John Kerry surprised a lot of people when he endorsed Barack Obama for president in early 2008. Kerry was a longtime friend of Obama’s chief rival, Hillary Clinton. He had served in the Senate for a quarter-century and had built a reputation as a cautious, incremental figure — like Clinton herself. But for Kerry the time had come for a decisive break with the past. “I felt very strongly we needed a new narrative for the country,” he told me during a long conversation last fall.
In fact, Kerry saw the world very much the way Obama did.

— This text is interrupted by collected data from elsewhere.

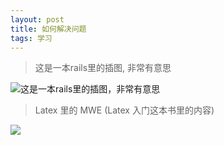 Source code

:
 ```yaml
---
layout: post
title: 如何解决问题
tags: 学习
---
```


> 这是一本rails里的插图, 非常有意思

![这是一本rails里的插图，非常有意思]({{site.url}}/img/如何解决一个问题.png)

> Latex 里的 MWE (Latex 入门这本书里的内容)

![]({{site.url}}/img/MWE.jpg)
 
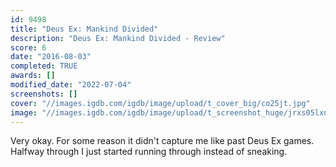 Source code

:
 ```yaml
---
id: 9498
title: "Deus Ex: Mankind Divided"
description: "Deus Ex: Mankind Divided - Review"
score: 6
date: "2016-08-03"
completed: TRUE
awards: []
modified_date: "2022-07-04"
screenshots: []
cover: "//images.igdb.com/igdb/image/upload/t_cover_big/co25jt.jpg"
image: "//images.igdb.com/igdb/image/upload/t_screenshot_huge/jrxs05lxntb8lys6du0a.jpg"
---
```

Very okay. For some reason it didn't capture me like past Deus Ex games. Halfway through I just started running through instead of sneaking. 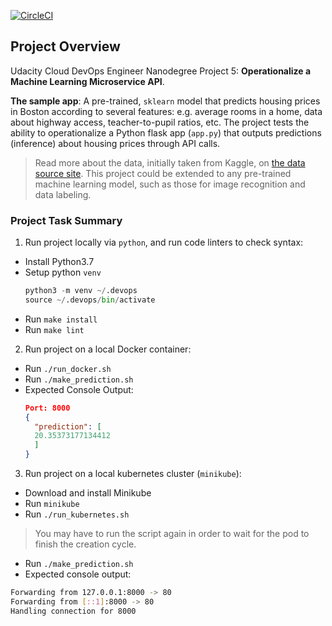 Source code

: [![CircleCI](https://circleci.com/gh/spider-sauce/udacity-operationalized-microservice.svg?style=shield&circle-token=:circle-token)](https://circleci.com/gh/spider-sauce/udacity-operationalized-microservice)

## Project Overview

Udacity Cloud DevOps Engineer Nanodegree Project 5: __Operationalize a Machine Learning Microservice API__. 

__The sample app__: A pre-trained, `sklearn` model that predicts housing prices in Boston according to several features: e.g. average rooms in a home, data about highway access, teacher-to-pupil ratios, etc. The project tests the ability to operationalize a Python flask app (`app.py`) that outputs predictions (inference) about housing prices through API calls.

> Read more about the data, initially taken from Kaggle, on [the data source site](https://www.kaggle.com/c/boston-housing). This project could be extended to any pre-trained machine learning model, such as those for image recognition and data labeling.

### Project Task Summary

1. Run project locally via `python`, and run code linters to check syntax:
  * Install Python3.7
  * Setup python `venv`
    ```python
    python3 -m venv ~/.devops
    source ~/.devops/bin/activate
    ```
   * Run `make install`
   * Run `make lint`
2. Run project on a local Docker container:
  * Run `./run_docker.sh`
  * Run `./make_prediction.sh`
  * Expected Console Output:
    ```json
    Port: 8000
    {
      "prediction": [
      20.35373177134412
      ]
    }
    ```
3. Run project on a local kubernetes cluster (`minikube`):
  * Download and install Minikube
  * Run `minikube`
  * Run `./run_kubernetes.sh`
  > You may have to run the script again in order to wait for the pod to finish the creation cycle.
  * Run `./make_prediction.sh`
  * Expected console output:
  ```sh
  Forwarding from 127.0.0.1:8000 -> 80
  Forwarding from [::1]:8000 -> 80
  Handling connection for 8000
  ```
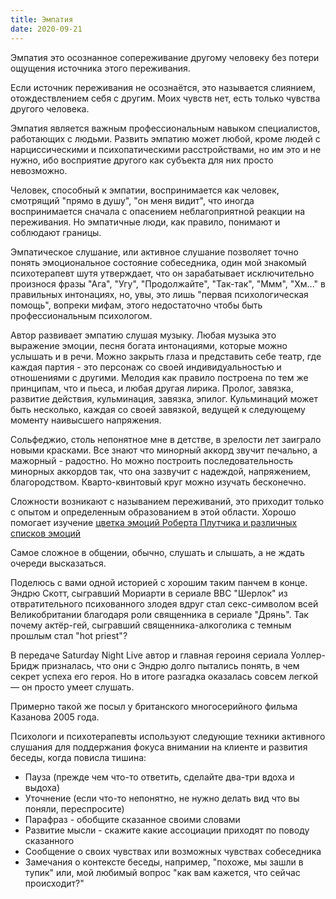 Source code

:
 ```yaml
---
title: Эмпатия
date: 2020-09-21
---
```

Эмпатия это осознанное сопереживание другому человеку без потери ощущения источника этого переживания.

Если источник переживания не осознаётся, это называется слиянием, отождествлением себя с другим. Моих чувств нет, есть только чувства другого человека.

Эмпатия является важным профессиональным навыком специалистов, работающих с людьми. Развить эмпатию может любой, кроме людей с нарциссическими и психопатическими расстройствами, но им это и не нужно, ибо восприятие другого как субъекта для них просто невозможно.

Человек, способный к эмпатии, воспринимается как человек, смотрящий "прямо в душу", "он меня видит", что иногда воспринимается сначала с опасением неблагоприятной реакции на переживания. Но эмпатичные люди, как правило, понимают и соблюдают границы.

Эмпатическое слушание, или активное слушание позволяет точно понять эмоциональное состояние собеседника, один мой знакомый психотерапевт шутя утверждает, что он зарабатывает исключительно произнося фразы "Ага", "Угу", "Продолжайте", "Так-так", "Ммм", "Хм..." в правильных интонациях, но, увы, это лишь "первая психологическая помощь", вопреки мифам, этого недостаточно чтобы быть профессиональным психологом. 

Автор развивает эмпатию слушая музыку. Любая музыка это выражение эмоции, песня богата интонациями, которые можно услышать и в речи. Можно закрыть глаза и представить себе театр, где каждая партия - это персонаж со своей индивидуальностью и отношениями с другими. Мелодия как правило построена по тем же принципам, что и пьеса, и любая другая лирика. Пролог, завязка, развитие действия, кульминация, завязка, эпилог. Кульминаций может быть несколько, каждая со своей завязкой, ведущей к следующему моменту наивысшего напряжения. 

Сольфеджио, столь непонятное мне в детстве, в зрелости лет заиграло новыми красками. Все знают что минорный аккорд звучит печально, а мажорный - радостно. Но можно построить последовательность минорных аккордов так, что она зазвучит с надеждой, напряжением, благородством. Кварто-квинтовый круг можно изучать бесконечно.

Сложности возникают с называнием переживаний, это приходит только с опытом и определенным образованием в этой области. Хорошо помогает изучение [цветка эмоций Роберта Плутчика и различных списков эмоций](http://urokikino.ru/emotion_theory_1/)

Самое сложное в общении, обычно, слушать и слышать, а не ждать очереди высказаться. 

Поделюсь с вами одной историей с хорошим таким панчем в конце. Эндрю Скотт, сыгравший Мориарти в сериале BBC "Шерлок" из отвратительного психованного злодея вдруг стал секс-символом всей Великобритании благодаря роли священника в сериале "Дрянь". Так почему актёр-гей, сыгравший священника-алкоголика с темным прошлым стал "hot priest"?

В передаче Saturday Night Live автор и главная героиня сериала Уоллер-Бридж призналась, что они с Эндрю долго пытались понять, в чем секрет успеха его героя. Но в итоге разгадка оказалась совсем легкой — он просто умеет слушать.

Примерно такой же посыл у британского многосерийного фильма Казанова 2005 года.

Психологи и психотерапевты используют следующие техники активного слушания для поддержания фокуса внимании на клиенте и развития беседы, когда повисла тишина:

- Пауза (прежде чем что-то ответить, сделайте два-три вдоха и выдоха)
- Уточнение (если что-то непонятно, не нужно делать вид что вы поняли, переспросите)
- Парафраз - обобщите сказанное своими словами
- Развитие мысли - скажите какие ассоциации приходят по поводу сказанного
- Сообщение о своих чувствах или возможных чувствах собеседника
- Замечания о контексте беседы, например, "похоже, мы зашли в тупик" или, мой любимый вопрос "как вам кажется, что сейчас происходит?"

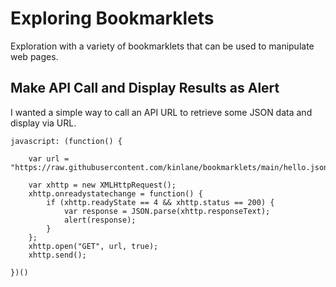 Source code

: # Exploring Bookmarklets
Exploration with a variety of bookmarklets that can be used to manipulate web pages.

## Make API Call and Display Results as Alert
I wanted a simple way to call an API URL to retrieve some JSON data and display via URL.
```
javascript: (function() {

    var url = "https://raw.githubusercontent.com/kinlane/bookmarklets/main/hello.json";

    var xhttp = new XMLHttpRequest();
    xhttp.onreadystatechange = function() {
        if (xhttp.readyState == 4 && xhttp.status == 200) {
            var response = JSON.parse(xhttp.responseText);
            alert(response);
        }
    };
    xhttp.open("GET", url, true);
    xhttp.send();

})()
```

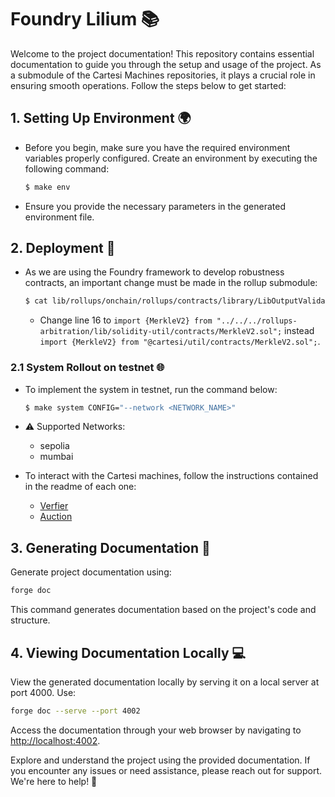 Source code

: # Foundry Lilium 📚

Welcome to the project documentation! This repository contains essential documentation to guide you through the setup and usage of the project. As a submodule of the Cartesi Machines repositories, it plays a crucial role in ensuring smooth operations. Follow the steps below to get started:

## 1. Setting Up Environment 🌍

- Before you begin, make sure you have the required environment variables properly configured. Create an environment by executing the following command:

    ```bash
    $ make env
    ```

- Ensure you provide the necessary parameters in the generated environment file.

## 2. Deployment 🚀

- As we are using the Foundry framework to develop robustness contracts, an important change must be made in the rollup submodule:

    ```bash
    $ cat lib/rollups/onchain/rollups/contracts/library/LibOutputValidation.sol
    ```

    - Change line 16 to ```import {MerkleV2} from "../../../rollups-arbitration/lib/solidity-util/contracts/MerkleV2.sol";``` instead ```import {MerkleV2} from "@cartesi/util/contracts/MerkleV2.sol";```.

### 2.1 System Rollout on testnet 🌐

- To implement the system in testnet, run the command below:

    ```bash
    $ make system CONFIG="--network <NETWORK_NAME>"
    ```

- ⚠️ Supported Networks:
    - sepolia
    - mumbai

- To interact with the Cartesi machines, follow the instructions contained in the readme of each one:

    - [Verfier](https://github.com/Lilium-DApp/verifier#interacting-with-the-application-)
    - [Auction](https://github.com/Lilium-DApp/auction#interacting-with-the-application-)

## 3. Generating Documentation 📖

Generate project documentation using:

```bash
forge doc
```

This command generates documentation based on the project's code and structure.

## 4. Viewing Documentation Locally 💻

View the generated documentation locally by serving it on a local server at port 4000. Use:

```bash
forge doc --serve --port 4002
```

Access the documentation through your web browser by navigating to <http://localhost:4002>.

Explore and understand the project using the provided documentation. If you encounter any issues or need assistance, please reach out for support. We're here to help! 🤝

As a candidate, Obama distinguished himself not only from George W. Bush but also from Clinton by advocating a new foreign policy of “engagement.” He vowed that as president he would meet the leaders of Iran and Syria and other enemies without preconditions, which Clinton deemed “naïve.” Kerry was already practicing engagement: as a senior member of the Senate Foreign Relations Committee, and a man who had come within a whisker of being elected president, Kerry had been meeting with President Bashar al-Assad of Syria and forming close relationships with autocratic as well as democratic leaders around the world.
When Obama won, Kerry dearly hoped to be named secretary of state, a job for which he felt supremely qualified. But Obama, to almost everyone’s surprise, picked Clinton instead. Kerry is enough of a creature of Washington to understand that no one has a lock on jobs like that, but the setback still stung. Baring your wounds, however, is against Kerry’s nature. “It’s a great job,” he says stoically. “But I already have a great job.”
That actually appears to be true. Kerry now practices his brand of diplomacy as chairman of the Foreign Relations Committee but also, remarkably, as a kind of ex-officio member of Obama’s national security team, which has dispatched him to face one crisis after another in danger zones like Afghanistan, Pakistan and Sudan. Kerry’s willingness to go anywhere he is needed, and stay as long as needed, has won him Obama’s gratitude. Clinton has said that she will step down should Obama have a second term. And then Kerry may finally get his wish. “There’s no obvious competition for No. 1,” says Strobe Talbott, president of the Brookings Institution.